Understanding Reconciliation

Brokkr agents continuously reconcile the desired state defined in deployment objects with the actual state in Kubernetes clusters. This guide explains how the reconciliation loop works, how sequence IDs ensure correct ordering, how the system handles pre-existing resources, and what to do when things go wrong.

The Reconciliation Model

Brokkr uses a pull-based reconciliation model where agents periodically fetch their target state from the broker and ensure their cluster matches. This differs from push-based systems where a central controller actively pushes changes—instead, each agent owns the reconciliation responsibility for its cluster.

The core loop runs at a configurable polling interval (default: 10 seconds). On each cycle, the agent fetches deployment objects from the broker, validates the resources, applies them using Kubernetes server-side apply, and reports the result back to the broker as an event. This cycle continues indefinitely, ensuring clusters stay aligned with the desired state even if drift occurs.

Polling and Target State

When an agent polls for its target state, it receives deployment objects from all stacks it’s targeting. The broker returns objects ordered by sequence ID, ensuring the agent processes them in the order they were created.

Agent -> Broker: GET /api/v1/agents/{id}/target-state
Broker -> Agent: [DeploymentObject, DeploymentObject, ...]

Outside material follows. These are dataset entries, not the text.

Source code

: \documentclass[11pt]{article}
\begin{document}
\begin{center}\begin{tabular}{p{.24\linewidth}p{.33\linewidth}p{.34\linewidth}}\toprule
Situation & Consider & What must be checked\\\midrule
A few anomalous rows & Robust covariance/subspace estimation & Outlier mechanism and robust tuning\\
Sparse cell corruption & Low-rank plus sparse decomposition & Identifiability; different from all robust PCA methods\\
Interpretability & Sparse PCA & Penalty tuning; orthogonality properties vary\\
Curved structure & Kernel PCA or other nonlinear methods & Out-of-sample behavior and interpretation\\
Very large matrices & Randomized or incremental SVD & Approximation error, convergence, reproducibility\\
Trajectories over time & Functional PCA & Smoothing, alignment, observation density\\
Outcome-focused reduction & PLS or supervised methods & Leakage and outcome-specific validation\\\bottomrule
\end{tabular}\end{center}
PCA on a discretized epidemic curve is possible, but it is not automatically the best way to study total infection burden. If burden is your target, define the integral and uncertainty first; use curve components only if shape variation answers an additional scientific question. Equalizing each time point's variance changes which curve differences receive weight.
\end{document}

Each deployment object contains the complete YAML content to be applied and a checksum calculated from that content. The checksum serves as a version identifier—resources in the cluster are annotated with the checksum so the agent can identify which version they belong to.

Sequence IDs and Ordering

Every deployment object receives a monotonically increasing sequence ID when created. This provides a global ordering that’s essential for correct reconciliation:

The agent processes objects in sequence order
Later objects supersede earlier ones for the same stack
The most recent (highest sequence ID) deployment object represents current desired state

When multiple deployment objects exist for a stack, the agent only needs to apply the most recent one. Earlier objects are historical records useful for audit purposes but don’t affect the current cluster state.

The Apply Process

For each deployment object, the reconciliation proceeds through several stages:

Priority Resource Application: Namespaces and CustomResourceDefinitions are applied first. These resources must exist before namespaced resources can be validated or created.
Validation: Remaining resources are validated using a Kubernetes dry-run apply. This catches schema errors, missing fields, and other issues before attempting the real apply.
Server-Side Apply: Resources are applied using Kubernetes server-side apply with force enabled. This approach allows Brokkr to take ownership of fields it manages while preserving fields managed by other controllers.
Annotation Injection: Each applied resource receives annotations identifying its stack and the deployment object checksum:
- k8s.brokkr.io/stack: Links the resource to its stack (label)
- k8s.brokkr.io/deployment-checksum: Identifies which deployment object version created it (annotation)
Pruning: After applying desired resources, the agent queries the cluster for all resources with the stack annotation and deletes any that don’t match the current checksum. This removes resources that were part of previous deployments but aren’t in the current desired state.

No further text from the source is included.